山形石雄『戦う司書と黒蟻の迷宮』

「小さいものでも、弱いものでも、みんな同じなのよ。あの蟻も、モッカニアも、母さんも同じなの」

戦う司書と黒蟻の迷宮 (スーパーダッシュ文庫)

戦う司書と黒蟻の迷宮 (スーパーダッシュ文庫)

 戦う司書シリーズ第三弾。
 トリビア:タイトルに巻数がついてない作品って何巻なのか分かりづらかったりしますが、そんな時は背表紙を見ましょう。レーベルによって違いはありますが、SD文庫なら上です。『黒蟻』だと「や 1-3」とりあますが、これは作者の頭文字+シリーズ+その○本目って意味です。
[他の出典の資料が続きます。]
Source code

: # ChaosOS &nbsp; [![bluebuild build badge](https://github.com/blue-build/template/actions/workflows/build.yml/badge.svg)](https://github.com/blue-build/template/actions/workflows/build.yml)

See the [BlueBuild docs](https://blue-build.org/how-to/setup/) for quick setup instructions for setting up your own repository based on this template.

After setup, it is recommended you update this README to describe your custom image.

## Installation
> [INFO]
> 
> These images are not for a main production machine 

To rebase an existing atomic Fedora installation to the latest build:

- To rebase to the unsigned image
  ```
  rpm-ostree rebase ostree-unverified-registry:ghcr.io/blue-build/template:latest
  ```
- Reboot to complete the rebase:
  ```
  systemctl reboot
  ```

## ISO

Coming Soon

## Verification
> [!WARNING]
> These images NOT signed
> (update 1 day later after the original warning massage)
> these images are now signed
 今回は武装司書の反乱という形で引き起こされる、神溺教団の攻撃。武装司書でも最強の一人に数えられ、しかも他のメンバーを一人で圧倒できると目される実力者・モッカニア=フルール。彼は何故反乱を起こしたのか!?
 前作も『怪物』は何者なのかという謎解きが話の牽引力となっていましたが、今回の場合は「反乱の理由」ですね。とりあえず読者や作中人物が最初に思いつく推理はパパッとひっくり返される。
 モッカニアが動いたその背景には、一人の神溺教団戦士の人生が横たわり……。
 というわけで、全編まるごとモッカニア=フルールという武装司書のお話でした。
 ノロティも最初出ますが、足を食われた後は全然出番がなくなっちゃう。エンリケもいるけれど戦力に数えてもらえないし(雷撃でまた水ぶくれ作ってたけど、戦闘力もまた下がってる?)。
 代わりに、フィーキーさんはほとんど一発ネタ的なインパクトでしたね。出撃体勢がパンツ一丁、状況が状況だけに誰も突っ込めないし。あの人の魔法審議ってどんなことになってたんでしょう。
 鋼海潜行と似た能力で『武装錬金』を思い出します。根来は自分の髪の毛とか服に縫い込むことで、服を着たまま亜空間移動していましたが。フィーキーも最初は素っ裸だったりしたのか? キャラ紹介だと堅物の軍人風に描かれてたのになー。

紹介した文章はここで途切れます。